MOL Group reports profit before tax of 503 million USD, down 24 percent in Q3
MOL Group today announced its financial results for Q3 2024. The company reached a profit before tax of 503 million USD in this period and 1.4 billion USD in the first nine months of 2024. Upstream reported high production levels, while Downstream’s performance was lowered by the macro-environment and planned turnarounds. Consumer Services performed flat year-on-year with positive fuel sales contribution and affected by one-off effects. The results of the Circular Economy segment show large fluctuation but remain in the red on a free cash flow level as investments in the waste management system remain elevated.
Chairman-CEO Zsolt Hernádi commented the results:
“We closed a mixed quarter in September. Due to the very challenging macro and fiscal environment our Downstream business performed less good. This was counterbalanced by the good production performance of our Upstream – it is especially great that we achieve success in realizing potential in our mature assets in Hungary. It is also a very good sign that the Consumer Services managed to maintain its performance on flat while having significantly less service stations. The increased number of returned packages gives us a clear sign that our waste management is on good track and our strategic step to enter into the circular economy was a good one. Here we have great potential to develop further.
Again, our integrated business model and regional embeddedness proved to be a good combination to maintain financial stability and energy security. Besides, we keep delivering our strategic investment-program with special attention to projects that enhance smart transition. Also, I am very pleased that we could build further our partnerships in Azerbaijan and Türkiye and we are looking forward to flourish these in the future.”
In Upstream, stable performance was reported compared to last year’s same period with production at high levels, reached 96.2 mboepd in Q3 2024, up by 4.1 mboepd compared to the second quarter of the year. The increase is mainly due to the gas production ramp-up in Kazakhstan as well as production optimization efforts and the tie-in of new wells in Hungary. The division managed to keep the unit direct production cost at a competitive level during the quarter, at 5.9 USD/boe. As production has been above 93 mboepd throughout the year, the annual guidance was raised to 92-94 mboepd.
Downstream’s profitability was hit by significant turnarounds that kept crude processing below last year’s level while deteriorating macro weighed on margins. Petrochemicals margin slightly went up compared to last year’s same period in line with somewhat better price environment.

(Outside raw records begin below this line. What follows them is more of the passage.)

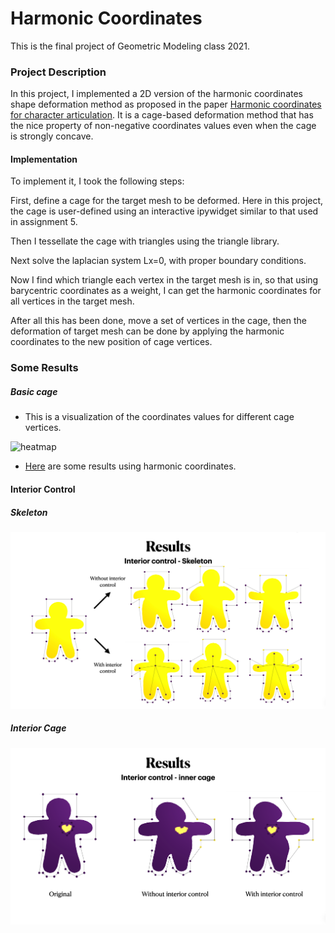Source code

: # Harmonic Coordinates

This is the final project of Geometric Modeling class 2021.

### Project Description

In this project, I implemented a 2D version of the harmonic coordinates shape deformation method as proposed in the paper [Harmonic coordinates for character articulation](https://dl.acm.org/doi/pdf/10.1145/1276377.1276466). It is a cage-based deformation method that has the nice property of non-negative coordinates values even when the cage is strongly concave.

#### Implementation

To implement it, I took the following steps:

First, define a cage for the target mesh to be deformed. Here in this project, the cage is user-defined using an interactive ipywidget similar to that used in assignment 5. 

Then I tessellate the cage with triangles using the triangle library.

Next solve the laplacian system Lx=0, with proper boundary conditions. 

Now I find which triangle each vertex in the target mesh is in, so that using barycentric coordinates as a weight, I can get the harmonic coordinates for all vertices in the target mesh.

After all this has been done, move a set of vertices in the cage, then the deformation of target mesh can be done by applying the harmonic coordinates to the new position of cage vertices.



### Some Results

##### Basic cage

- This is a visualization of the coordinates values for different cage vertices.

<img src="img/heatmap.gif" alt="heatmap" width="300" />

- [Here](https://github.com/MinervaMint/Harmonic-Coordinates/blob/master/img/Basic%20cage.mov) are some results using harmonic coordinates. 

#### Interior Control

##### Skeleton

![skeleton](img/skeleton.png)

##### Interior Cage

![interior-cage](img/interior-cage.png)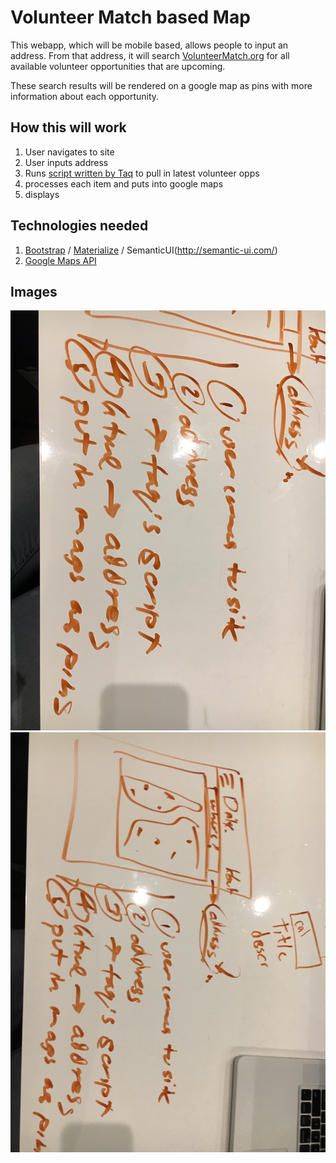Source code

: # Volunteer Match based Map

This webapp, which will be mobile based, allows people to input an address. From that address, it will search [VolunteerMatch.org](https://volunteermatch.org)
for all available volunteer opportunities that are upcoming.

These search results will be rendered on a google map as pins with more information about each opportunity.

## How this will work

1. User navigates to site
2. User inputs address
3. Runs [script written by Taq](http://staceyfewd113.webscript.io/volunteermatch?l=Astoria%20Queens%20nyc) to pull in latest volunteer opps
4. processes each item and puts into google maps
5. displays

## Technologies needed

1. [Bootstrap](http://getbootstrap.com/) / [Materialize](http://materializecss.com/) / SemanticUI(http://semantic-ui.com/)
2. [Google Maps API](https://developers.google.com/maps/documentation/javascript/examples/map-simple)

## Images

<img src="https://github.com/StaceyEC/finalproject/blob/master/staceyproject1.jpg?raw=true" />
<img src="https://github.com/StaceyEC/finalproject/blob/master/staceyproject2.jpg?raw=true" />
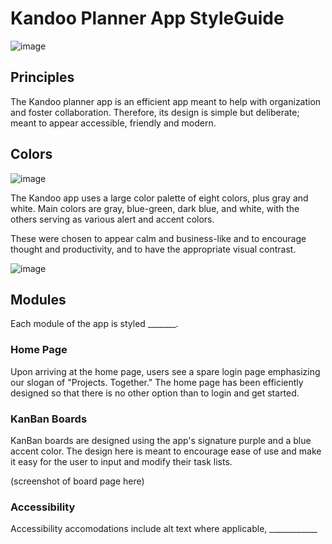 # Kandoo Planner App StyleGuide

![image](https://i.imgur.com/GMPcGvB.jpg)

## Principles


The Kandoo planner app is an efficient app meant to help with organization and foster collaboration. Therefore, its design is simple but deliberate; meant to appear accessible, friendly and modern. 


## Colors

![image](https://i.imgur.com/FvqpG4y.png)

The Kandoo app uses a large color palette of eight colors, plus gray and white. Main colors are gray, blue-green, dark blue, and white, with the others serving as various alert and accent colors. 

These were chosen to appear calm and business-like and to encourage thought and productivity, and to have the appropriate visual contrast.

![image](https://i.imgur.com/tSGfqZu.png)


## Modules

Each module of the app is styled _______. 

### Home Page
Upon arriving at the home page, users see a spare login page emphasizing our slogan of "Projects. Together." The home page has been efficiently designed so that there is no other option than to login and get started.

### KanBan Boards
KanBan boards are designed using the app's signature purple and a blue accent color. The design here is meant to encourage ease of use and make it easy for the user to input and modify their task lists. 

(screenshot of board page here)

### Accessibility

Accessibility accomodations include alt text where applicable, ____________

Consumer Services reported a flat performance year-on-year due to the impact of one-off items in the base period and despite 5% less stations in the network. Fuel sales contributed positively to the results with a shift towards premium products. The organic improvement in non-fuel margin continued as demand shifted towards higher-margin products.
Circular Economy Services marked an improving contribution to the overall results, and was extended by two acqusitions with the aim to establish food grade PET recycling capacities. The DRS (Deposit Refund System) went countrywide in Hungary on July 1 meaning about 3500 vending machine units available at retail networks totalling about 6 million beverage packaging returned per day by the end of the quarter.
Gas Midstream’s performance was marked by lower transmission and cross-border capacity demand.